Top Reason to Raise the Minimum Wage: It’s 30% Below 1968 Level After Inflation

In his State of the Union Address President Obama proposed raising the minimum wage to $9.00 an hour, declaring that “in the wealthiest nation on earth, no one who works full-time should have to live in poverty.”

A full-time worker making the minimum wage today would earn roughly $14,500 a year—about 40% below the $23,550 poverty line for a family of four.

Given that gap, about 19 states have set a minimum wage above the federal minimum—including at least 10 that raised it the beginning of this year and more states are considering increases.

On Capitol Hill Senator Tom Harkin (D-IA) and Representative George Miller (D-CA) this week announced plans to introduce a bill to raise the national minimum wage to $10.10 in just over two years after passage and adjusting it for inflation after that. If the minimum wage of $1.60 per hour in 1968 had been adjusted for inflation it would be close to $10.30 today—or 30% higher than the current rate.

Not everyone agrees that raising the minimum wage would help minimum wage workers.

Dan Mitchell, senior fellow at the Cato Institute, a libertarian Washington, D.C. think tank, tells The Daily Ticker “If you increase the price of something by 24%...In all likelihood you’re pricing them out of a job….it will cause job losses. The federal government shouldn’t put people out of work.”

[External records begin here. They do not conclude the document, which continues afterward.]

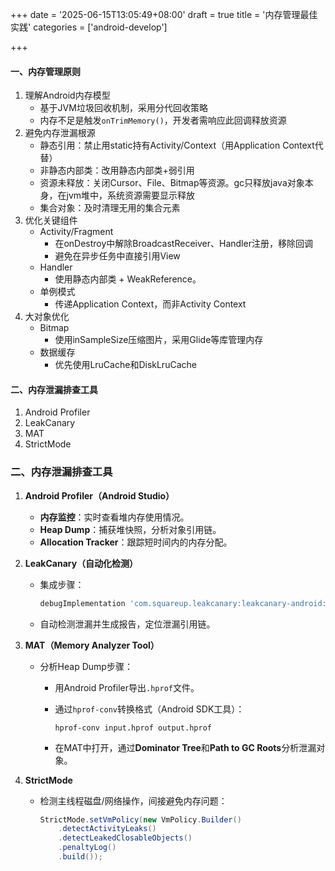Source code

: +++
date = '2025-06-15T13:05:49+08:00'
draft = true
title = '内存管理最佳实践'
categories = ['android-develop']

+++

#### 一、内存管理原则

1. 理解Android内存模型
   * 基于JVM垃圾回收机制，采用分代回收策略
   * 内存不足是触发`onTrimMemory()`，开发者需响应此回调释放资源
2. 避免内存泄漏根源
   * 静态引用：禁止用static持有Activity/Context（用Application Context代替）
   * 非静态内部类：改用静态内部类+弱引用
   * 资源未释放：关闭Cursor、File、Bitmap等资源。gc只释放java对象本身，在jvm堆中，系统资源需要显示释放
   * 集合对象：及时清理无用的集合元素
3. 优化关键组件
   * Activity/Fragment
     * 在onDestroy中解除BroadcastReceiver、Handler注册，移除回调
     * 避免在异步任务中直接引用View
   * Handler
     * 使用静态内部类 + WeakReference。
   * 单例模式
     * 传递Application Context，而非Activity Context
4. 大对象优化
   * Bitmap
     * 使用inSampleSize压缩图片，采用Glide等库管理内存
   * 数据缓存
     * 优先使用LruCache和DiskLruCache

#### 二、内存泄漏排查工具

1. Android Profiler
2. LeakCanary
3. MAT
4. StrictMode

### **二、内存泄漏排查工具**

1. **Android Profiler（Android Studio）**

   - **内存监控**：实时查看堆内存使用情况。
   - **Heap Dump**：捕获堆快照，分析对象引用链。
   - **Allocation Tracker**：跟踪短时间内的内存分配。

2. **LeakCanary（自动化检测）**

   - 集成步骤：

     ```groovy
     debugImplementation 'com.squareup.leakcanary:leakcanary-android:2.9.1'
     ```

   - 自动检测泄漏并生成报告，定位泄漏引用链。

3. **MAT（Memory Analyzer Tool）**

   - 分析Heap Dump步骤：

     - 用Android Profiler导出`.hprof`文件。

     - 通过`hprof-conv`转换格式（Android SDK工具）：

       ```text
       hprof-conv input.hprof output.hprof
       ```

     - 在MAT中打开，通过**Dominator Tree**和**Path to GC Roots**分析泄漏对象。

4. **StrictMode**

   - 检测主线程磁盘/网络操作，间接避免内存问题：

     ```java
     StrictMode.setVmPolicy(new VmPolicy.Builder()
         .detectActivityLeaks()
         .detectLeakedClosableObjects()
         .penaltyLog()
         .build());
     ```
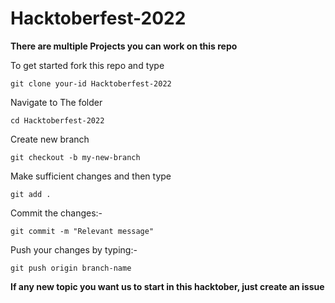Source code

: # Hacktoberfest-2022

**There are multiple Projects you can work on this repo**

To get started fork this repo and type

```
git clone your-id Hacktoberfest-2022
```

Navigate to The folder

```
cd Hacktoberfest-2022
```

Create new branch

```
git checkout -b my-new-branch
```

Make sufficient changes and then type

```
git add .
```

Commit the changes:-
 
```
git commit -m "Relevant message"
```

Push your changes by typing:-

```
git push origin branch-name
```

**If any new topic you want us to start in this hacktober, just create an issue**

Mitchell assumes that all the increases in the minimum wage would be passed onto consumers, who in turn will reduce their purchases. “If McDonalds raises their hamburger prices 33% they will sell fewer hamburgers… If the government raises the price of low-skilled labor by 33% there will be less low-skilled labor being hired.”

But Senator Harkin, in a recent USA Today op-ed, writes that raising the minimum wage “would create at least 100,000 jobs through increased consumer spending” by “putting additional money in the hands of consumers who will spend it right away in their local communities.”

Economists generally agree that the economy gets more bang for the buck putting money into the hands of lower income workers rather than higher-income earners. Mark Zandi of Moody’s Analytics, who has advised Senator John McCain during his presidential bid in 2008 as well as President Obama, says the so-called multiplier effect of emergency of unemployment benefits, for example, is 1.52—meaning $1.52 spent by consumers for every dollar’s worth of government stimulus and 1.27 for the employee payroll tax cut vs. a 0.25 multiplier for an income tax cut for wealthy Americans. As part of the deal to avoid going off the fiscal cliff the employee payroll tax cut was eliminated but unemployment benefits were extended.